# Nerf war leaves frogs MIA



## Bluestar (Apr 13, 2011)

So the wife and I came home the other night to find that one of our 20H tanks' door was spider-webbed, courtesy of kids having a nerf war. Apparently my son missed the babysitter with the nerf grenade, and the tank took the hit

I started to tape the door to keep it in one piece to remove it. While I was working, the door shattered, and glass went everywhere on the tank floor. I pulled all the big pieces of glass, then tried to find the frogs and pull them so I could cleanup/fix tank. These guys pretty much hide all the time, except my one known male, which calls daily from the same brom. 
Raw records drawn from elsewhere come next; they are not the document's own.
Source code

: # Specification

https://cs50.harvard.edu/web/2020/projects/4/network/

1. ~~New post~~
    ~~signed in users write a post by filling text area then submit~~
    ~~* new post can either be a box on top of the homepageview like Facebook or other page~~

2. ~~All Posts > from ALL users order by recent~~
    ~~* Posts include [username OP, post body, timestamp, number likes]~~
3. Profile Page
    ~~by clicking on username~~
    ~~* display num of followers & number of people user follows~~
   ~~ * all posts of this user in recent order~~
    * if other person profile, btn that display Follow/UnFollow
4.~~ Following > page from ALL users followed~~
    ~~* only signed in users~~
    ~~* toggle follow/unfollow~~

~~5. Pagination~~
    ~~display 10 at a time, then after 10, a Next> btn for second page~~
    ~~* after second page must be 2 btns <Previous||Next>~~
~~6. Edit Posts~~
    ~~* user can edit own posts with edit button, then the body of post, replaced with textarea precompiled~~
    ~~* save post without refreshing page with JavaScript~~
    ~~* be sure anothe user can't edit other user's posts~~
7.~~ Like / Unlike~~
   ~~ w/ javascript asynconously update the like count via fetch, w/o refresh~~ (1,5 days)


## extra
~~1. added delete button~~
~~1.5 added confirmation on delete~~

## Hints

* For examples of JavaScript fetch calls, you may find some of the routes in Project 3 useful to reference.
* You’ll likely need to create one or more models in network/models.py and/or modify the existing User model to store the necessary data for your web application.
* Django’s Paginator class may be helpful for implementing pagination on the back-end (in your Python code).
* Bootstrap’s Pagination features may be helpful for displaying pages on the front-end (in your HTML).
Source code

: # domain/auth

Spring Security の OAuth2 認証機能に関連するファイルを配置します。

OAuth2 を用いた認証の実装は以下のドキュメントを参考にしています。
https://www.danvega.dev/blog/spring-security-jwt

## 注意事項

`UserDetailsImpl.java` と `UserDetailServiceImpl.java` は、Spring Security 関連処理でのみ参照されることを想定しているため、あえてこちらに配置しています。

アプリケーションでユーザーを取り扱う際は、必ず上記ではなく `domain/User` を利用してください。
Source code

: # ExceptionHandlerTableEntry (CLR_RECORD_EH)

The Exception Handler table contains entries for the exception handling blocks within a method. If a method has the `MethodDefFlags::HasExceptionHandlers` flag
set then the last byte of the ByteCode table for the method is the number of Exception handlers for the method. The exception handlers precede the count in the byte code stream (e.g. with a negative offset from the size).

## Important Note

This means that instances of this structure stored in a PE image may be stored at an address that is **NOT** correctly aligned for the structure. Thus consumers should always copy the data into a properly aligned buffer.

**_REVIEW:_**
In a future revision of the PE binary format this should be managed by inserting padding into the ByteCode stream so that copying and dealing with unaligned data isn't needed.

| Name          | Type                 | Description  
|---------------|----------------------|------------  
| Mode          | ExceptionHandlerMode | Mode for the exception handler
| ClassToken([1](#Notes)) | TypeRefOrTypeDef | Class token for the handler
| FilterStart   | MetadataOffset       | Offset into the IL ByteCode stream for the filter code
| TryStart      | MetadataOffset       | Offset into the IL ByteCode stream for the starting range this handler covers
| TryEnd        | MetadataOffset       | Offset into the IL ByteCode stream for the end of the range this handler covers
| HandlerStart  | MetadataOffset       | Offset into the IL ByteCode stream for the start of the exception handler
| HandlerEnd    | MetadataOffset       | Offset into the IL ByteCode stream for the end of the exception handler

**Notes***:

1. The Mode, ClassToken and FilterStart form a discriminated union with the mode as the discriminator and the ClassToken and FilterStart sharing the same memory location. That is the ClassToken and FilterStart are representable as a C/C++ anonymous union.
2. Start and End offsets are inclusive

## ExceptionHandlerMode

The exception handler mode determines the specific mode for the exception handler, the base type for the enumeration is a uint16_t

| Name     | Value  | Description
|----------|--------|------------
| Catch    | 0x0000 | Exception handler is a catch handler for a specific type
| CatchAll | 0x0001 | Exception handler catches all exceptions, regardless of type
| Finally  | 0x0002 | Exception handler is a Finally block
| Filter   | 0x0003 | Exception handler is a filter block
To make a long story short, I only managed to find 1 of the 4 frogs, and I'm beginning to worry a bit. The found frog was put into one of my quarantine tubs while the tank was repaired. I pulled everything except 1x brom at the top of the tank (rooted and pupping already), pulling leaf litter 1 leaf at a time, hunting for the missing frogs. I even removed all the substrate a handful at a time, spreading it out to make sure a frog didn't get buried/scooped up by accident. All the plants that were pulled were put into an empty 10 gallon tank that was sealed, just in case I missed a frog in a plant.
I never found them. 

I fixed the tank and replanted, and was waiting for a few days before reintroducing the vent in the quarantine tank. On the third morning, I came home from work to hear my male vent calling, but from inside the tank! 
I searched high and low and couldn't find any other frogs in the tank besides him. So now I'm up to 2 out of 4, but still stressing.

I'm wondering if the calling vent in the 20H tank is a sign that the other 2x missing frogs are also still in the tank? Or is he just looking for some nookie?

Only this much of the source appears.